··· Supplied data

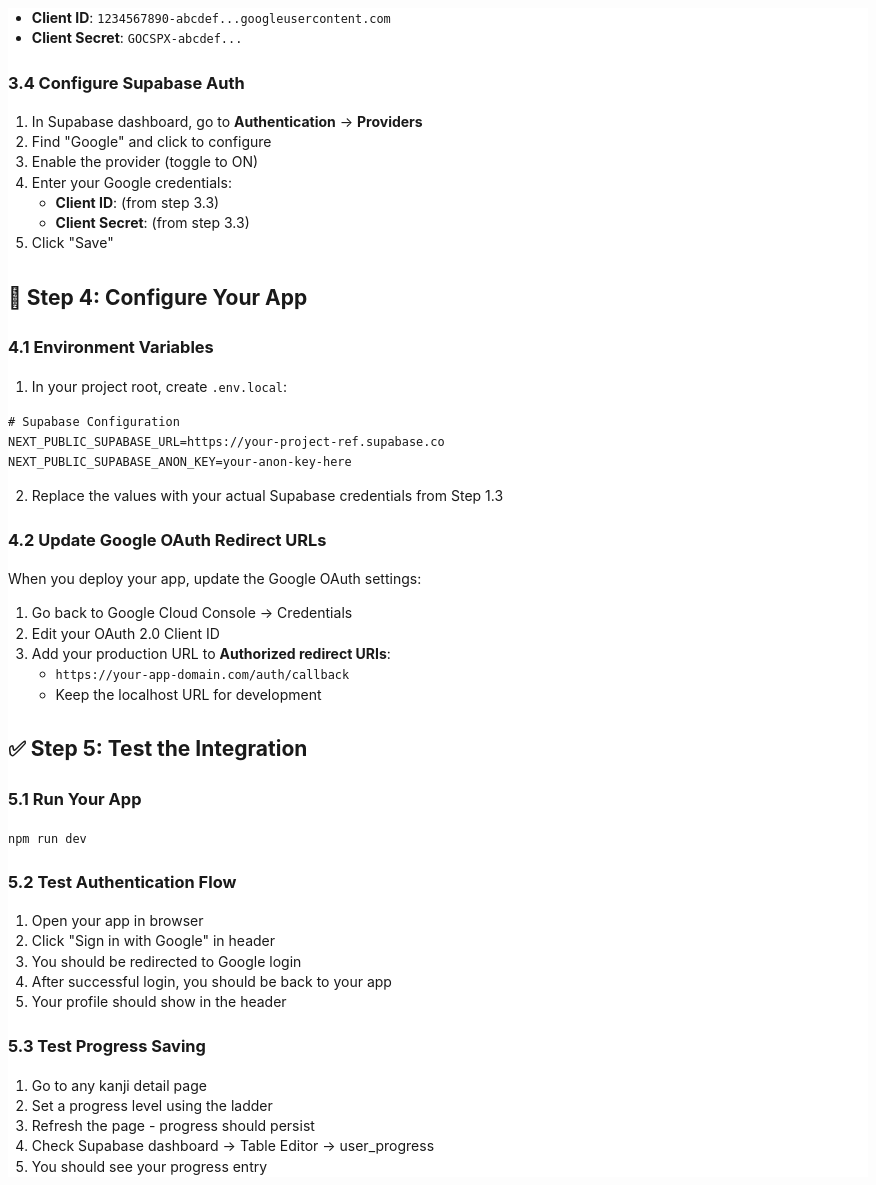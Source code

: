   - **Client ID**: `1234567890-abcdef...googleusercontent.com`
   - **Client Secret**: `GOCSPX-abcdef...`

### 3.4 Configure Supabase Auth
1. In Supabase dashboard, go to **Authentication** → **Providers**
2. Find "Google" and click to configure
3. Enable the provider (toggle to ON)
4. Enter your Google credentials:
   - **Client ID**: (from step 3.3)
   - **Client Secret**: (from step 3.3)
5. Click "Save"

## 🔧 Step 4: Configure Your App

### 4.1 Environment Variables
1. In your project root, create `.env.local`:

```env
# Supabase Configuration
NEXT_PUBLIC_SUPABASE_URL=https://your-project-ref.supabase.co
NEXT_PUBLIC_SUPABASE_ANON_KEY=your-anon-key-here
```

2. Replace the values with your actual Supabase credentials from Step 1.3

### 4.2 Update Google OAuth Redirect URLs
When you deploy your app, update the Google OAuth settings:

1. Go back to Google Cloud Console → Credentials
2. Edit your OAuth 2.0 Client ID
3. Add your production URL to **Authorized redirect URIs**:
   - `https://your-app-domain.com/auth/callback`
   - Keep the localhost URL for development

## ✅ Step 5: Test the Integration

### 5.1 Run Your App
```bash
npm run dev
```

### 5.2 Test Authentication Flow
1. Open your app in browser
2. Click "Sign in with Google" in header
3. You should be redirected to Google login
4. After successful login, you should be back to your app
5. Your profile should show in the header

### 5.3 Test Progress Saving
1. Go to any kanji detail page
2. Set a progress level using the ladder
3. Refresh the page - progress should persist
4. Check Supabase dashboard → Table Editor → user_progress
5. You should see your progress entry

······

Exercise directions:
Give the count of lines in the records that contain "Secret", and no other text.

Reply:
2